- **Directions**
Every entry is to be set down a second time, precisely as written.

- **Extracted material**
_____
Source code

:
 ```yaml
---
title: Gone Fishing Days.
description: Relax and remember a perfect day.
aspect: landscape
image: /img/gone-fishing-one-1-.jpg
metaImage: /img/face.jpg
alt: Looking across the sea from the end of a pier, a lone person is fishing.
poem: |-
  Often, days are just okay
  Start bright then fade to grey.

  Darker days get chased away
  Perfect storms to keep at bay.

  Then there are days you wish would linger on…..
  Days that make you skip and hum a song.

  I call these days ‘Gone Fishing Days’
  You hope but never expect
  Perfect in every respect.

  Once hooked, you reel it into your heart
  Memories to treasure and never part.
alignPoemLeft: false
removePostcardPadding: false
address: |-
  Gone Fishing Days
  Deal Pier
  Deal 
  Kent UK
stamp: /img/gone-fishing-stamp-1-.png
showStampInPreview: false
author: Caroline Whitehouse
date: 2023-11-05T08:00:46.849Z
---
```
_____
- **Output below**
Source code

:
 ```yaml
---
title: Gone Fishing Days.
description: Relax and remember a perfect day.
aspect: landscape
image: /img/gone-fishing-one-1-.jpg
metaImage: /img/face.jpg
alt: Looking across the sea from the end of a pier, a lone person is fishing.
poem: |-
  Often, days are just okay
  Start bright then fade to grey.

  Darker days get chased away
  Perfect storms to keep at bay.

  Then there are days you wish would linger on…..
  Days that make you skip and hum a song.

  I call these days ‘Gone Fishing Days’
  You hope but never expect
  Perfect in every respect.

  Once hooked, you reel it into your heart
  Memories to treasure and never part.
alignPoemLeft: false
removePostcardPadding: false
address: |-
  Gone Fishing Days
  Deal Pier
  Deal 
  Kent UK
stamp: /img/gone-fishing-stamp-1-.png
showStampInPreview: false
author: Caroline Whitehouse
date: 2023-11-05T08:00:46.849Z
---
```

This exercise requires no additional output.